Thanius schrieb:Komisch, bei den meisten aufgeklärten Mordfällen ist es an und für sich eindeutig.
Da sollte man wohl annehmen, dass wenn ein "Präsident" umjelecht wird, die Beweise/Beweiskraft recht umfangreich und einheitlich sind, und nicht wiedersprüchlich. So what???
Das ist ein Irrtum. Wäre das am 22.11.1963 ein stinknormaler Mord gewesen, dann hätte die Polizei von Dallas ermittelt und Lee Harvey Oswald wäre ruckzuck auf dem elektrischen Stuhl gelandet. Es wäre scheinbar alles klar gewesen. Und die meisten (unpolitischen) Mordfälle erscheinen uns völlig klar, weil eben nur das Wesentliche ermittelt wird, was für die Anklage relevant ist. Und weil sie sich in einem kleinen Rahmen abspielen, Familie, Kennverhältnisse. Und die Motive überschaubar sind: Geld, Sex, Eifersucht, Verzweiflung, Rache. Da wäre es bei einem toten Asylbewerber absurd, danach zu forschen, ob das Bundesamt für Flüchtlingsfragen seine Finger mit im Spiel hatte.
Nun handelte es sich um den 35. Präsidenten der USA. Nun war das Bundessache. Das FBI ermittelte ebenfalls, der Secret Service hatte seine Interessen, die Gattin hatte ein gewichtiges Wort mitzureden. Und schon beginnt ein munteres Ringelreihen um Zuständigkeiten, Deutungshoheiten usw. Die Medien fressen alles, was ihnen vor die Flinte kommt und natürlich stellt sich jeder sofort die Frage: Castro, die Russen, der "militärisch-industrielle Komplex". Cui bono?
Dann kommen noch die Interessen dazu: Die, die ein (politisches) Interesse haben, dass es ein Einzeltäter ist. Und die, deren Interesse es ist, eine möglichst diffuse und unbekannte Bedrohung durch eine Verschwörung zu suggerieren. Im Laufe der 1960er Jahre nimmt das Unbehagen ja noch zu: Vietnam, Martin Luther King, Robert Kennedy, dann Nixon usw. Da ist die Versuchung groß, die Heilsgestalt JFK als Opfer von Kreisen zu sehen, die mit allen aufräumen, die eine bessere und gerechtere Gesellschaft versprechen. Und weil nicht sein kann, was nicht sein darf, ist die Bereitschaft groß, jede widersprüchliche Fußnote, jedes halbzeilige Zitat als Beweis des Gegenteils zu interpretieren.
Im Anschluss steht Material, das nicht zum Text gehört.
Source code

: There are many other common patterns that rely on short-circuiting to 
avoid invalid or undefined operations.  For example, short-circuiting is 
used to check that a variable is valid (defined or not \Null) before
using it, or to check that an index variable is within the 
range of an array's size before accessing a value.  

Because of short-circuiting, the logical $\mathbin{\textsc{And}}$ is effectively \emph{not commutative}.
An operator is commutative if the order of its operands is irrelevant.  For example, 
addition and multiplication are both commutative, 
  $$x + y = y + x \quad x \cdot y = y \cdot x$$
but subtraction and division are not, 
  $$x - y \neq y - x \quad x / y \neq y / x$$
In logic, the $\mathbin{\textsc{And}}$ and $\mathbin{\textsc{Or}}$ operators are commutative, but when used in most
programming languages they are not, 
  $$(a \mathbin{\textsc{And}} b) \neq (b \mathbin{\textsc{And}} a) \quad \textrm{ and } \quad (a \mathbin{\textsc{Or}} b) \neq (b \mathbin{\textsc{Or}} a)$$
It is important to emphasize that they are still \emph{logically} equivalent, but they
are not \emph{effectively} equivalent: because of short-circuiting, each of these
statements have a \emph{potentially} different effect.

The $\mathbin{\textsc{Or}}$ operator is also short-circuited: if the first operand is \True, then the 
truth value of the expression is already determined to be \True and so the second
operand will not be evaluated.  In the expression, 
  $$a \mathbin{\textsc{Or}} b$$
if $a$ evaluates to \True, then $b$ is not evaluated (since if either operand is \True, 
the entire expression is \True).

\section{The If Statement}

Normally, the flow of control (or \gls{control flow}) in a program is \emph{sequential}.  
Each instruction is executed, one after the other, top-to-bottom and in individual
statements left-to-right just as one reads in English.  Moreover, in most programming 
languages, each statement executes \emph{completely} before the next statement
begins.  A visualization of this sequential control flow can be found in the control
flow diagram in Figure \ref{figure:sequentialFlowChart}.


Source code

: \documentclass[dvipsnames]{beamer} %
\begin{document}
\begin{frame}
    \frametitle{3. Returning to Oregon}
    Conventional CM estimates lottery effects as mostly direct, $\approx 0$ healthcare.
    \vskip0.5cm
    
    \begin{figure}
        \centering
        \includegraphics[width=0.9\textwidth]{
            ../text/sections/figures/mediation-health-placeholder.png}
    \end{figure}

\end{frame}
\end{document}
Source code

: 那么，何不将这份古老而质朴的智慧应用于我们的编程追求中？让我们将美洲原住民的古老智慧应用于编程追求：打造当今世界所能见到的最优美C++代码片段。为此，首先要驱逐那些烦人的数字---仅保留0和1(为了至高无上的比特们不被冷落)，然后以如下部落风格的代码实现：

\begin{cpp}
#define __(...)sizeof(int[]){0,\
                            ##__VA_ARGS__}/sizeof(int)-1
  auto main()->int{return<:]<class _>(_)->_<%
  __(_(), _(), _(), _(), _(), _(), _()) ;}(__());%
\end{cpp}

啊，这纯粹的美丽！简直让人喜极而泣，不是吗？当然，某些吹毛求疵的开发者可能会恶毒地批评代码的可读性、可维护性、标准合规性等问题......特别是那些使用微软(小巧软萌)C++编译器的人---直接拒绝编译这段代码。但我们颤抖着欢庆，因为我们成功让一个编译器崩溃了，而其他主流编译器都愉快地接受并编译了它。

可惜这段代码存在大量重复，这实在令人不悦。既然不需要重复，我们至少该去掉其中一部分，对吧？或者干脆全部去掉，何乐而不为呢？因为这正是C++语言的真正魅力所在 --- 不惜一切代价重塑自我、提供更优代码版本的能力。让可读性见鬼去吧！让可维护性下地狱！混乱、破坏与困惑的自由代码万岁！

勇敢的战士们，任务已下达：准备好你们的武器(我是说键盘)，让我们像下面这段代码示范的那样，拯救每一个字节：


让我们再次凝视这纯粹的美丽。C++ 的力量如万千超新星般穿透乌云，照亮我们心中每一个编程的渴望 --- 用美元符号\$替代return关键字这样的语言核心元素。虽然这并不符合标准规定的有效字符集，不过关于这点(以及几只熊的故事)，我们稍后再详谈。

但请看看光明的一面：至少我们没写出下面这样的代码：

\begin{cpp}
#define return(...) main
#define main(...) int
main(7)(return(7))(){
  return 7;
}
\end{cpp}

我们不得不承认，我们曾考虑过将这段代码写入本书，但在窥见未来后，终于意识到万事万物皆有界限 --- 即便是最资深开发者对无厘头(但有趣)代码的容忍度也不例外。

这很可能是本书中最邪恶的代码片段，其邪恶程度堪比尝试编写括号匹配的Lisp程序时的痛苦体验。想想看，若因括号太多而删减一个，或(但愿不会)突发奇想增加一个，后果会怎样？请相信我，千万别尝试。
Dinge, die sonst völlig irrelevant wären, werden dann auf die Goldwaage gelegt. Zum Beispiel die Schüsse vom Grashügel. Zeugen haben sie gehört, es gibt aber keinen Anhaltspunkt, dass JFK auch von dort erschossen worden wäre. Also hat sich der Schall gebrochen. Zeugen haben sich getäuscht. Ganz normal. Hier aber nicht. Oder der Zapruder-Film. Der Kopfschuss kommt für den Laien scheinbar von vorn. Nur wenn einem deshalb das offizielle Ergebnis spanisch vorkommt, dann ist man auch bereit, einen Autopsiebericht so lange zu sezieren, bis entweder der Schuss nicht von dort kam, wie es das offizielle Ergebnis annimmt, oder die Leiche manipuliert, oder die Pathologen gelogen haben. Oder gleich alles zusammen, die Gegner der offiziellen Version sind da nicht wählerisch und entscheiden sich nicht für eine Variante.
Und dann enthält ein Bericht mit mehreren tausend Seiten, der in wenigen Monaten angefertigt wurde, natürlich Fehler. Vermutlich nicht wenige. Von den politischen Interessen sprach ich schon. Also lässt man das Eine oder Andere unter den Tisch fallen. Die Verantwortlichkeiten oder Versäumnisse von Sicherheitsbehörden sowieso. J. Edgar Hoover war ein mächtiger Mann. Viel zu mächtig. Usw. Es ist z.B. nicht ausgeschlossen, dass Hoover den Mord an JFK in Auftrag gab. Aber gibt es ein Blatt Papier, das darauf hindeutet? Eine belastbare Zeugenaussage, z.B. eines engen Mitarbeiters? Nein. Also ist das so unwahrscheinlich, wie das J. Edgar Hoover Franklin D. Roosevelt vergiftet hat. Und das gilt auch für alles Andere.
Lasse ich alles monströse Unbekannte außer Betracht, bleiben nur noch echte oder konstruierte Widersprüche und Ungereimtheiten, die man entweder als unwesentlich einstufen oder mit einer schlüssigen Erklärung auflösen kann.